Study of the fundamental contributions to line edge roughness in a 193 nm, top surface imaging system

Top surface imaging systems based on vapor phase silylation have been investigated for use at a variety of wavelengths. This approach to generating high aspect ratio, high resolution images held great promise particularly for 193 nm and EUV lithography applications. Several 193 nm top surface imaging (TSI) systems have been described that produce very high resolution (low k factor) images with wide process latitude. However, because of the line edge roughness associated with the final images, TSI systems have fallen from favor. In fact, TSI does not appear in the strategy or plan for any imaging technology at this time. Most of the 193 nm TSI systems that have been studied are based on poly(p-hydroxystyrene) resins. These polymers have an unfortunate combination of properties that limit their utility in this application.
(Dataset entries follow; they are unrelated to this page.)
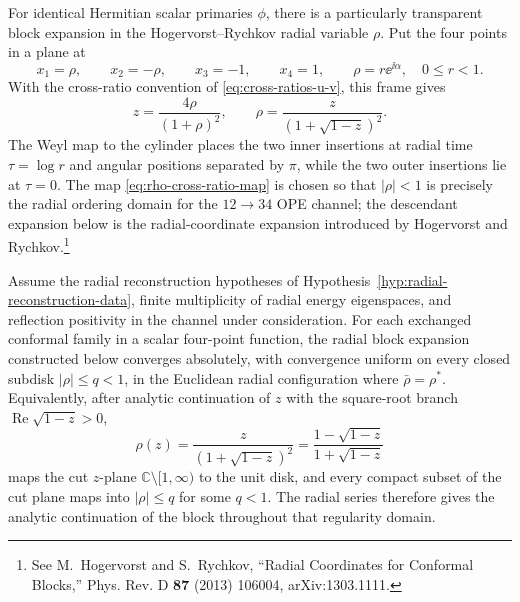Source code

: For identical Hermitian scalar primaries \(\phi\), there is a particularly
transparent block expansion in the Hogervorst--Rychkov radial variable
\(\rho\).  Put the four points in a plane at
\[
  x_1=\rho,\qquad x_2=-\rho,\qquad x_3=-1,\qquad x_4=1,
  \qquad
  \rho=r\ee^{\ii\alpha},\quad 0\le r<1.
\]
With the cross-ratio convention of
\eqref{eq:cross-ratios-u-v}, this frame gives
\begin{equation}
  z=\frac{4\rho}{(1+\rho)^2},
  \qquad
  \rho=\frac{z}{(1+\sqrt{1-z})^2}.
  \label{eq:rho-cross-ratio-map}
\end{equation}
The Weyl map to the cylinder places the two inner insertions at radial time
\(\tau=\log r\) and angular positions separated by \(\pi\), while the two
outer insertions lie at \(\tau=0\).  The map
\eqref{eq:rho-cross-ratio-map} is chosen so that \(|\rho|<1\) is precisely the
radial ordering domain for the \(12\to34\) OPE channel; the descendant expansion
below is the radial-coordinate expansion introduced by Hogervorst and
Rychkov.\footnote{See M.~Hogervorst and S.~Rychkov, ``Radial Coordinates for
Conformal Blocks,'' Phys. Rev. D \textbf{87} (2013) 106004,
arXiv:1303.1111.}

\begin{theorem}
\label{thm:hogervorst-rychkov-rho-convergence}
Assume the radial reconstruction hypotheses of
Hypothesis~\ref{hyp:radial-reconstruction-data}, finite multiplicity of radial
energy eigenspaces, and reflection positivity in the channel under
consideration.  For each exchanged conformal family in a scalar four-point
function, the radial block expansion constructed below converges absolutely,
with convergence uniform on every closed subdisk \(|\rho|\le q<1\), in the
Euclidean radial configuration where \(\bar\rho=\rho^*\).  Equivalently, after
analytic continuation of \(z\) with the square-root branch
\(\operatorname{Re}\sqrt{1-z}>0\),
\[
  \rho(z)
  =
  \frac{z}{(1+\sqrt{1-z})^2}
  =
  \frac{1-\sqrt{1-z}}{1+\sqrt{1-z}}
\]
maps the cut \(z\)-plane \(\mathbb C\setminus[1,\infty)\) to the unit disk,
and every compact subset of the cut plane maps into \(|\rho|\le q\) for some
\(q<1\).  The radial series therefore gives the analytic continuation of the
block throughout that regularity domain.
\end{theorem}

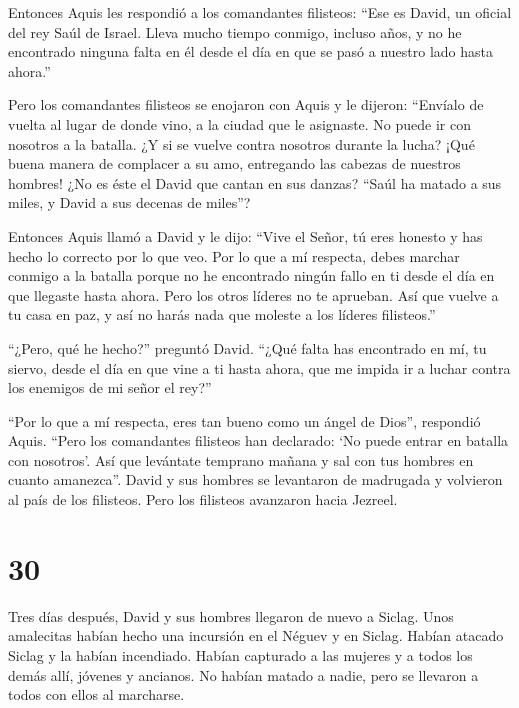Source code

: Entonces Aquis les respondió a los comandantes filisteos: ``Ese es
David, un oficial del rey Saúl de Israel. Lleva mucho tiempo conmigo,
incluso años, y no he encontrado ninguna falta en él desde el día en que
se pasó a nuestro lado hasta ahora.''

 Pero los comandantes filisteos se enojaron con Aquis y le
dijeron: ``Envíalo de vuelta al lugar de donde vino, a la ciudad que le
asignaste. No puede ir con nosotros a la batalla. ¿Y si se vuelve contra
nosotros durante la lucha? ¡Qué buena manera de complacer a su amo,
entregando las cabezas de nuestros hombres!  ¿No es éste el
David que cantan en sus danzas? ``Saúl ha matado a sus miles, y David a
sus decenas de miles''?

 Entonces Aquis llamó a David y le dijo: ``Vive el Señor, tú
eres honesto y has hecho lo correcto por lo que veo. Por lo que a mí
respecta, debes marchar conmigo a la batalla porque no he encontrado
ningún fallo en ti desde el día en que llegaste hasta ahora. Pero los
otros líderes no te aprueban.  Así que vuelve a tu casa en
paz, y así no harás nada que moleste a los líderes filisteos.''

 ``¿Pero, qué he hecho?'' preguntó David. ``¿Qué falta has
encontrado en mí, tu siervo, desde el día en que vine a ti hasta ahora,
que me impida ir a luchar contra los enemigos de mi señor el rey?''

 ``Por lo que a mí respecta, eres tan bueno como un ángel de
Dios'', respondió Aquis. ``Pero los comandantes filisteos han declarado:
`No puede entrar en batalla con nosotros'.  Así que
levántate temprano mañana y sal con tus hombres en cuanto amanezca''.
 David y sus hombres se levantaron de madrugada y volvieron
al país de los filisteos. Pero los filisteos avanzaron hacia Jezreel.

\hypertarget{section-29}{%
\section{30}\label{section-29}}

 Tres días después, David y sus hombres llegaron de nuevo a
Siclag. Unos amalecitas habían hecho una incursión en el Néguev y en
Siclag. Habían atacado Siclag y la habían incendiado. 
Habían capturado a las mujeres y a todos los demás allí, jóvenes y
ancianos. No habían matado a nadie, pero se llevaron a todos con ellos
al marcharse.

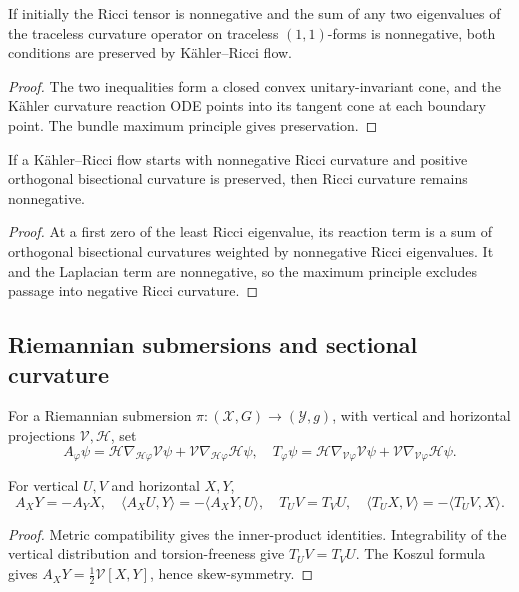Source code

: \begin{example}
\label{ex:chow-ii-traceless-kahler-curvature-preserved}
If initially the Ricci tensor is nonnegative and the sum of any two
eigenvalues of the traceless curvature operator on traceless \((1,1)\)-forms
is nonnegative, both conditions are preserved by Kähler--Ricci flow.
\end{example}
\begin{proof}
The two inequalities form a closed convex unitary-invariant cone, and the
Kähler curvature reaction ODE points into its tangent cone at each boundary
point.  The bundle maximum principle gives preservation.
\end{proof}

\begin{example}
\label{ex:chow-ii-orthogonal-bisectional-preserves-ricci}
If a Kähler--Ricci flow starts with nonnegative Ricci curvature and positive
orthogonal bisectional curvature is preserved, then Ricci curvature remains
nonnegative.
\end{example}
\begin{proof}
At a first zero of the least Ricci eigenvalue, its reaction term is a sum of
orthogonal bisectional curvatures weighted by nonnegative Ricci eigenvalues.
It and the Laplacian term are nonnegative, so the maximum principle excludes
passage into negative Ricci curvature.
\end{proof}

\subsection{Riemannian submersions and sectional curvature}

For a Riemannian submersion \(\pi:(\mathcal X,G)\to(\mathcal Y,g)\), with
vertical and horizontal projections \(\mathcal V,\mathcal H\), set
\[
 A_\varphi\psi=\mathcal H\nabla_{\mathcal H\varphi}\mathcal V\psi
 +\mathcal V\nabla_{\mathcal H\varphi}\mathcal H\psi,
 \quad
 T_\varphi\psi=\mathcal H\nabla_{\mathcal V\varphi}\mathcal V\psi
 +\mathcal V\nabla_{\mathcal V\varphi}\mathcal H\psi.
\]

\begin{example}
\label{ex:chow-ii-oneill-tensor-symmetries}
For vertical \(U,V\) and horizontal \(X,Y\),
\[
 A_XY=-A_YX,\quad \langle A_XU,Y\rangle=-\langle A_XY,U\rangle,
\quad T_UV=T_VU,\quad
\langle T_UX,V\rangle=-\langle T_UV,X\rangle.
\]
\end{example}
\begin{proof}
Metric compatibility gives the inner-product identities.  Integrability of
the vertical distribution and torsion-freeness give \(T_UV=T_VU\).  The
Koszul formula gives \(A_XY=\tfrac12\mathcal V[X,Y]\), hence skew-symmetry.
\end{proof}

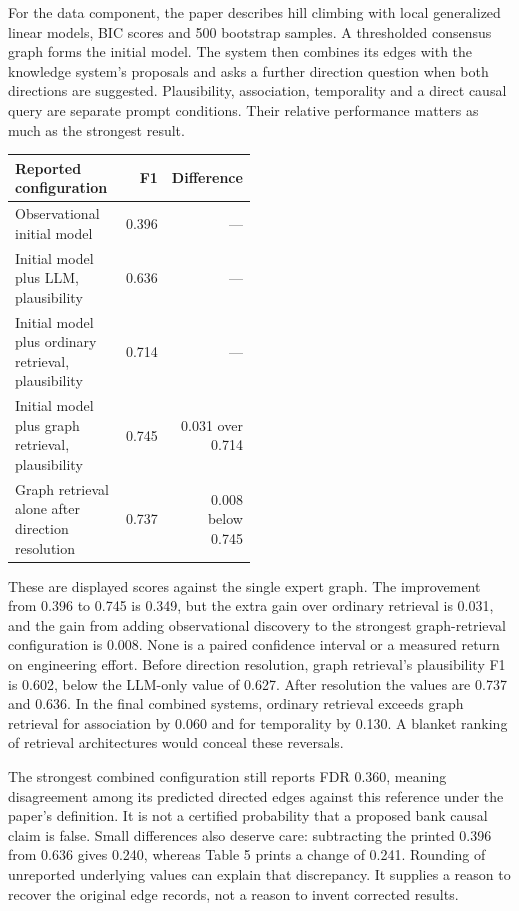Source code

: For the data component, the paper describes hill climbing with local generalized
linear models, BIC scores and 500 bootstrap samples. A thresholded consensus graph
forms the initial model. The system then combines its edges with the knowledge
system's proposals and asks a further direction question when both directions
are suggested. Plausibility, association, temporality and a direct causal query
are separate prompt conditions. Their relative performance matters as much as
the strongest result. \cite{exec22_domain_lin}

\begin{center}
\begin{tabular}{p{0.48\linewidth}rr}
\hline
Reported configuration & F1 & Difference \\
\hline
Observational initial model & 0.396 & --- \\
Initial model plus LLM, plausibility & 0.636 & --- \\
Initial model plus ordinary retrieval, plausibility & 0.714 & --- \\
Initial model plus graph retrieval, plausibility & 0.745 & 0.031 over 0.714 \\
Graph retrieval alone after direction resolution & 0.737 & 0.008 below 0.745 \\
\hline
\end{tabular}
\end{center}

These are displayed scores against the single expert graph. The improvement
from 0.396 to 0.745 is 0.349, but the extra gain over ordinary retrieval is 0.031,
and the gain from adding observational discovery to the strongest graph-retrieval
configuration is 0.008. None is a paired confidence interval or a measured return
on engineering effort. Before direction resolution, graph retrieval's plausibility
F1 is 0.602, below the LLM-only value of 0.627. After resolution the values are
0.737 and 0.636. In the final combined systems, ordinary retrieval exceeds graph
retrieval for association by 0.060 and for temporality by 0.130. A blanket ranking
of retrieval architectures would conceal these reversals. \cite{exec22_domain_lin,exec22_domain_reference}

The strongest combined configuration still reports FDR 0.360, meaning disagreement
among its predicted directed edges against this reference under the paper's
definition. It is not a certified probability that a proposed bank causal claim
is false. Small differences also deserve care: subtracting the printed 0.396
from 0.636 gives 0.240, whereas Table 5 prints a change of 0.241. Rounding of
unreported underlying values can explain that discrepancy. It supplies a reason
to recover the original edge records, not a reason to invent corrected results.

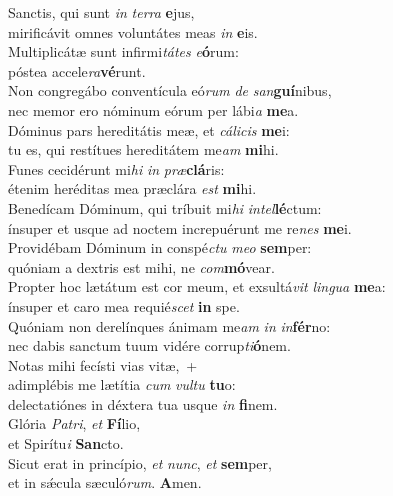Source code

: \evenverse Sanctis, qui sunt \textit{in} \textit{ter}\textit{ra} \textbf{e}jus,~\*\\
\evenverse mirificávit omnes voluntátes meas \textit{in} \textbf{e}is.\\
\oddverse Multiplicátæ sunt infirmi\textit{tá}\textit{tes} \textit{e}\textbf{ó}rum:~\*\\
\oddverse póstea accele\textit{ra}\textbf{vé}runt.\\
\evenverse Non congregábo conventícula eó\textit{rum} \textit{de} \textit{san}\textbf{guí}nibus,~\*\\
\evenverse nec memor ero nóminum eórum per lábi\textit{a} \textbf{me}a.\\
\oddverse Dóminus pars hereditátis meæ, et \textit{cá}\textit{li}\textit{cis} \textbf{me}i:~\*\\
\oddverse tu es, qui restítues hereditátem me\textit{am} \textbf{mi}hi.\\
\evenverse Funes cecidérunt mi\textit{hi} \textit{in} \textit{præ}\textbf{clá}ris:~\*\\
\evenverse étenim heréditas mea præclára \textit{est} \textbf{mi}hi.\\
\oddverse Benedícam Dóminum, qui tríbuit mi\textit{hi} \textit{in}\textit{tel}\textbf{lé}ctum:~\*\\
\oddverse ínsuper et usque ad noctem increpuérunt me re\textit{nes} \textbf{me}i.\\
\evenverse Providébam Dóminum in conspé\textit{ctu} \textit{me}\textit{o} \textbf{sem}per:~\*\\
\evenverse quóniam a dextris est mihi, ne \textit{com}\textbf{mó}vear.\\
\oddverse Propter hoc lætátum est cor meum, et exsultá\textit{vit} \textit{lin}\textit{gua} \textbf{me}a:~\*\\
\oddverse ínsuper et caro mea requié\textit{scet} \textbf{in} spe.\\
\evenverse Quóniam non derelínques ánimam me\textit{am} \textit{in} \textit{in}\textbf{fér}no:~\*\\
\evenverse nec dabis sanctum tuum vidére corrup\textit{ti}\textbf{ó}nem.\\
\oddverse Notas mihi fecísti vias vitæ,~+\\
\oddverse  adimplébis me lætítia \textit{cum} \textit{vul}\textit{tu} \textbf{tu}o:~\*\\
\oddverse delectatiónes in déxtera tua usque \textit{in} \textbf{fi}nem.\\
\evenverse Glória \textit{Pa}\textit{tri}, \textit{et} \textbf{Fí}lio,~\*\\
\evenverse et Spirítu\textit{i} \textbf{San}cto.\\
\oddverse Sicut erat in princípio, \textit{et} \textit{nunc}, \textit{et} \textbf{sem}per,~\*\\
\oddverse et in sǽcula sæculó\textit{rum}. \textbf{A}men.\\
These limiting properties include (1) high optical density, (2) poor silylation contrast, and (3) low glass transition temperature of the silylated material. These shortcomings are related to inherent polymer characteristics and are responsible for the pronounced line edge roughness in the poly(p-hydroxystyrene) systems. We have synthesized certain alicyclic polymers that have higher transparency and higher glass transition temperatures. Using these polymers, we have demonstrated the ability to print high resolution features with very smooth sidewalls. This article describes the synthesis and characterization of the polymers, their application to top surface imaging at 193 nm, and the analysis that was used to tailor the processing and the polymer's physical properties to achieve optimum imaging. (C) 2000 American Vacuum Society. [S0734-211X(00)01905-3].